Selecting unlisted will give you a shareable link that only those with the link can see. Your YouTube live will not be available when searching YouTube, or when students go to your YouTube channel, so you will need to give them this link. (You will get this link a little later).

You can also schedule to have the live video posted later after you make it, if you decide not to go live right away. You have the option to upload a custom thumbnail, and if you want something other than a profile picture of you, I would recommend having something prepared.

Fill out the section asking if it’s made for children (unless it’s a children’s class, put no). Next, YouTube will take a photo of you if you haven’t uploaded a thumbnail photo, to use for the video. It gives you three seconds before the photo is taken. Select “Create stream” to save your settings for the live video.

If you have selected unlisted, take the following steps to get your shareable link:

  • At the top of the screen, you will see three words: Webcam, Stream, and Manage.
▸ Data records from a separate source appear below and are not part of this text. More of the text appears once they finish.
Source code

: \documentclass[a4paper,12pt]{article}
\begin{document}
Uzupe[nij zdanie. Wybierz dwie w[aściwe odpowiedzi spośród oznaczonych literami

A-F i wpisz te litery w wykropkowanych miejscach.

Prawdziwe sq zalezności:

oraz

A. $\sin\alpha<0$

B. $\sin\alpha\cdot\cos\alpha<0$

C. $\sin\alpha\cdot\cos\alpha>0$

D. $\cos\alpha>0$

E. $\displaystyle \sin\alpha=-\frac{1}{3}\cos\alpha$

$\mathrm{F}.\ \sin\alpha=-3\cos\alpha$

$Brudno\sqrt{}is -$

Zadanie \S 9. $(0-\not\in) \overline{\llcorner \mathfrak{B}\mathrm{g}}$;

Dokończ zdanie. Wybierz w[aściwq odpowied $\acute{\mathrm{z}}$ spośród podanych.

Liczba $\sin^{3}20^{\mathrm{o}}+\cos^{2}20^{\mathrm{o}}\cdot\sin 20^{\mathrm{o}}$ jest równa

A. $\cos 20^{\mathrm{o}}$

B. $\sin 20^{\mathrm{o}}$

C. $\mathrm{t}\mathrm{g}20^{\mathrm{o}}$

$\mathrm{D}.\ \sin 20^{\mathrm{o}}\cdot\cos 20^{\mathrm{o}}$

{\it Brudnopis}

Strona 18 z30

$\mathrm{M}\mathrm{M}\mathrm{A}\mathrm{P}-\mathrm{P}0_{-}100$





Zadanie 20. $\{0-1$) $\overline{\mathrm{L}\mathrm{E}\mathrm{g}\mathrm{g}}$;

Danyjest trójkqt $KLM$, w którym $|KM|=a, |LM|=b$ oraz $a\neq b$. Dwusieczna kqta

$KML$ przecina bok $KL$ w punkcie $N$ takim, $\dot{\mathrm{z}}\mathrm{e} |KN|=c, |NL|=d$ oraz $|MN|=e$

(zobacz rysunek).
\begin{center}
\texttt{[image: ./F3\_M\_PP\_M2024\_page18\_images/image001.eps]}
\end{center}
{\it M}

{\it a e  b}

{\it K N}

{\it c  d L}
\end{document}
Select Manage.
  • Hover your cursor over the video, and three dots will appear to the left of the date.
  • Click the three dots, then select “Get shareable link”. This will copy the link to your clipboard.
  • Finally, you will then need to email this link to all students who told you ahead of time that they want to participate. Paste the link into the email to send it to them. You cannot really get this link until you’ve done the above steps, so make sure your students know that you will give them the link five minutes before the class starts.
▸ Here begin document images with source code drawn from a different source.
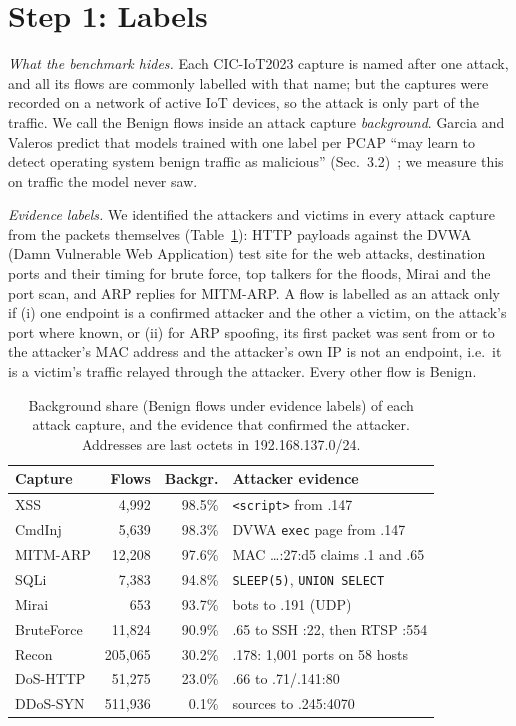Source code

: \section{Step 1: Labels}\label{sec:labels}

\emph{What the benchmark hides.} Each CIC-IoT2023 capture is named after one attack, and all its flows are commonly labelled with that name; but the captures were recorded on a network of active IoT devices, so the attack is only part of the traffic. We call the Benign flows inside an attack capture \emph{background}. Garcia and Valeros predict that models trained with one label per PCAP ``may learn to detect operating system benign traffic as malicious'' (Sec.~3.2)~\cite{garcia2023labeling}; we measure this on traffic the model never saw.

\emph{Evidence labels.} We identified the attackers and victims in every attack capture from the packets themselves (Table~\ref{tab:background}): HTTP payloads against the DVWA (Damn Vulnerable Web Application) test site for the web attacks, destination ports and their timing for brute force, top talkers for the floods, Mirai and the port scan, and ARP replies for MITM-ARP. A flow is labelled as an attack only if (i) one endpoint is a confirmed attacker and the other a victim, on the attack's port where known, or (ii) for ARP spoofing, its first packet was sent from or to the attacker's MAC address and the attacker's own IP is not an endpoint, i.e.\ it is a victim's traffic relayed through the attacker. Every other flow is Benign.

\begin{table}[t]
\centering
\caption{Background share (Benign flows under evidence labels) of each attack capture, and the evidence that confirmed the attacker. Addresses are last octets in 192.168.137.0/24.}
\label{tab:background}
\footnotesize
\setlength{\tabcolsep}{3pt}
\begin{tabular}{lrr>{\raggedright\arraybackslash}p{3.85cm}}
\hline
Capture & Flows & Backgr. & Attacker evidence \\
\hline
XSS          &   4,992 & 98.5\% & \texttt{<script>} from .147 \\
CmdInj       &   5,639 & 98.3\% & DVWA \texttt{exec} page from .147 \\
MITM-ARP     &  12,208 & 97.6\% & MAC \ldots:27:d5 claims .1 and .65 \\
SQLi         &   7,383 & 94.8\% & \texttt{SLEEP(5)}, \texttt{UNION SELECT} \\
Mirai        &     653 & 93.7\% & 7 bots to .191 (UDP) \\
BruteForce   &  11,824 & 90.9\% & .65 to SSH :22, then RTSP :554 \\
Recon        & 205,065 & 30.2\% & .178: 1,001 ports on 58 hosts \\
DoS-HTTP     &  51,275 & 23.0\% & .66 to .71/.141:80 \\
DDoS-SYN     & 511,936 &  0.1\% & 6 sources to .245:4070 \\
\hline
\end{tabular}
\end{table}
YouTube makes it hard to enter unlisted links on the TV, so for those students using the YouTube app on their TV, you will need to instruct them to first, go on their computer, click the link in their email, then add the link to a YouTube playlist in their account. Let them know that they should add it to a private playlist, or create a new playlist for your martial art that is private. That way nobody but your students will be able to see the live stream. After your students do this on their computer, instruct them to go to their TV, and select their playlist which should have the unlisted video. Students who are using casting, AirPlay, or an HDMI cable can skip this extra step and just select the link.

If you haven’t gone live yet, or, you have gone live and you absolutely don’t want to keep the video, you can delete it by going to YouTube Studio in a new tab, clicking videos, then clicking the tab that says Live. There, you will see all your Live videos, including the ones that haven’t gone live yet. If you click the three dots to the right of it, you will have a drop down menu with the option to delete the video.

When you are ready to go live, click on the title or the picture of your video under “manage” and click “Go Live”.

Make sure to also give your students instructions on how to watch your class. Invite them to watch your YouTube live on their TV, and follow along. Each student’s TV will be different, so it may be hard to help them figure out how to watch YouTube on their TV if they have trouble, but if they get confused, google is always helpful. Ideally, you want to make this process as simple as possible for them. Make sure to let them know they can ask questions via text during the class. The only thing left to do is to pick your class time, let them know you will be live streaming, and go.